Integrating synchrologic and other new products.

Having acquired four companies in the past year, synchronization software company Pumatech Inc. is done with its shopping spree and ready to integrate.

Pumatech, of San Jose, Calif., last week announced plans to buy competitor Synchrologic Inc. for $60 million. Officials said Pumatech will immediately begin porting its enterprise customers from the Pumatech Enterprise Intellisync platform to Synchrologics Mobile Suite platform, which will become Pumatechs primary server-based synchronization product for corporate users. Synchrologics platform provides access to enterprise applications from wireless devices and includes management tools for IT staff.

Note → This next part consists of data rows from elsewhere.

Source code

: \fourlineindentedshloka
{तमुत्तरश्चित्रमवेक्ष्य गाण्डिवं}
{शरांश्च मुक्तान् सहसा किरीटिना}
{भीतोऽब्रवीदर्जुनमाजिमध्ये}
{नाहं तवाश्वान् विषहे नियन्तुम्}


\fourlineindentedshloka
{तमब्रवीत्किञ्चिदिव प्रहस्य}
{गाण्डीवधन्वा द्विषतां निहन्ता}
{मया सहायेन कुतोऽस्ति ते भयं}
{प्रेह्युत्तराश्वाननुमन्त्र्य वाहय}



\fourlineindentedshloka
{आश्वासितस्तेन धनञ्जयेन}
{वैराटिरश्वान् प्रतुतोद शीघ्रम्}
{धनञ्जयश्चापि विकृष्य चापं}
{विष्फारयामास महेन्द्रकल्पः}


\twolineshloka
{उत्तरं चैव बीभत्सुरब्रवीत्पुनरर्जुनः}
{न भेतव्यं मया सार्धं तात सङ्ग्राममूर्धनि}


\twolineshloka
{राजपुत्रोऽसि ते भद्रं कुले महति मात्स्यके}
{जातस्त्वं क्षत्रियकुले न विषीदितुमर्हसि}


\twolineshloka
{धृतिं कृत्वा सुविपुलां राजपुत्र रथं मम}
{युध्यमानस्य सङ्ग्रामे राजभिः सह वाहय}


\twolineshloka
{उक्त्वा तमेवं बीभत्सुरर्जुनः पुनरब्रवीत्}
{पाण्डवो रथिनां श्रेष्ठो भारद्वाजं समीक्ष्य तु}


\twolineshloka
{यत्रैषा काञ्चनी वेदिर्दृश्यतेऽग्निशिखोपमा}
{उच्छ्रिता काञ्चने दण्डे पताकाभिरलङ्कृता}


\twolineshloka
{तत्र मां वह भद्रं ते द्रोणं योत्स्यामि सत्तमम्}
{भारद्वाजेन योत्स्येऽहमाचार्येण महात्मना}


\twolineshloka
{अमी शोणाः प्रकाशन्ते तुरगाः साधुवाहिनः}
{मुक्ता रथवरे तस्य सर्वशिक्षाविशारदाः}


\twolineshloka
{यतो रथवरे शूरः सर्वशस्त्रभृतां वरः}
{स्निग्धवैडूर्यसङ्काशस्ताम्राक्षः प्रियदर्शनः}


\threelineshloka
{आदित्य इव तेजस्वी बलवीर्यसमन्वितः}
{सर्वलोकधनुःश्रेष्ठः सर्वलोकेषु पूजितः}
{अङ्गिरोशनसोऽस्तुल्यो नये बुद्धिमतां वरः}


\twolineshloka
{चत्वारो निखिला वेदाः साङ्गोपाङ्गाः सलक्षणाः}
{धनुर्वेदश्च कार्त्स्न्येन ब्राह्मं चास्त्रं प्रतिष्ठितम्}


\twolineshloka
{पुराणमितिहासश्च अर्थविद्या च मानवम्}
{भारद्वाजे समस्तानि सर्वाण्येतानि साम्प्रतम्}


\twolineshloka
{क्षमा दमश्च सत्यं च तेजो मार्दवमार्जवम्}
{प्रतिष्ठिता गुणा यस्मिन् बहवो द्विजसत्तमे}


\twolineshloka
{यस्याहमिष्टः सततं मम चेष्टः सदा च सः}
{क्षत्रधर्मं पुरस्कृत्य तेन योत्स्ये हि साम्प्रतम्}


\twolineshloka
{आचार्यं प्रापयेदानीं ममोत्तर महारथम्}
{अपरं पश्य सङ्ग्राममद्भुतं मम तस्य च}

"Synchrologic will become our enterprise core competency," said Woody Hobbs, CEO of Pumatech.

Due to close by years end, the Synchrologic purchase follows other acquisitions by Pumatech this year. Since March, Pumatech has announced the acquisitions of Motorola Inc. subsidiary Starfish Software Inc., cell phone software company Loudfire Inc. and VPN company Spontaneous Technology Inc. Now Pumatech is ready to announce products.

Using technology acquired from Loudfire, Pumatech Oct. 1 will debut Intellisync GoAnywhere, which provides remote access to enterprise applications from Web browsers, Hobbs said.

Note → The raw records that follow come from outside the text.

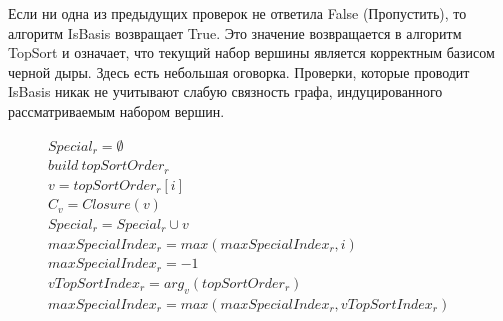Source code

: \documentclass[12pt,a4paper,oneside,openany]{article}
\theoremstyle{definition}
\theoremstyle{lemma}
\theoremstyle{remark}
\begin{document}
Если ни одна из предыдущих проверок не ответила False (Пропустить), то алгоритм IsBasis возвращает True.
Это значение возвращается в алгоритм TopSort и означает, что текущий набор вершины является корректным базисом черной дыры.
Здесь есть небольшая оговорка. Проверки, которые проводит IsBasis никак не учитывают слабую связность
графа, индуцированного рассматриваемым набором вершин.

\linespread{0.93}
\begin{figure}[H]
	\begin{center}
		\begin{algorithm}[H]
			\SetAlgoLined
                         {
                            $Special_r = \emptyset$ \\
                            $build\ topSortOrder_r$ \\
                             {
                                $v = topSortOrder_r[i]$ \\
                                $C_v = Closure(v)$ \\
                                 {
                                    $Special_r = Special_r \cup v$ \\
                                    $maxSpecialIndex_r = max(maxSpecialIndex_r, i)$ \\
                                }
                            }
                        }
                         {
                            $maxSpecialIndex_r = -1$ \\
                        }
			 {
                             {
                                 {
                                    $vTopSortIndex_r = arg_v (topSortOrder_r)$ \\
                                    $maxSpecialIndex_r = max(maxSpecialIndex_r, vTopSortIndex_r)$ \\
}}}
\end{algorithm}
\end{center}
\end{figure}
\end{document}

Verizon Wireless Inc. is using the VPN technology from Spontaneous Technology to offer over-the-air synchronization to its corporate customers, and Pumatech plans to introduce a retail version, Intellisync Wireless, in several months, Hobbs said.

Pumatech officials said the acquisition of Synchrologic resolves its previous lawsuit against Synchrologic. Pumatech is still pursuing intellectual property legal action against Extended Systems Inc., which, after two years of industry consolidation, remains its chief competitor.

But customers are hopeful that Pumatechs acquisition spree and industry consolidation in general will mean better synchronization products.

"Good tools are desperately needed for all of the devices coming down the pike that will require synchronization," said Erich Berman, an advanced technical consultant in the IS department at Northwestern Mutual Life Insurance Co., in Milwaukee, and an eWEEK Corporate Partner. "The lack of good sync tools is holding back the widespread use of cell phones as mini-PDAs because the software available for synchronization is usually mediocre or outright bad and is not standardized across platforms."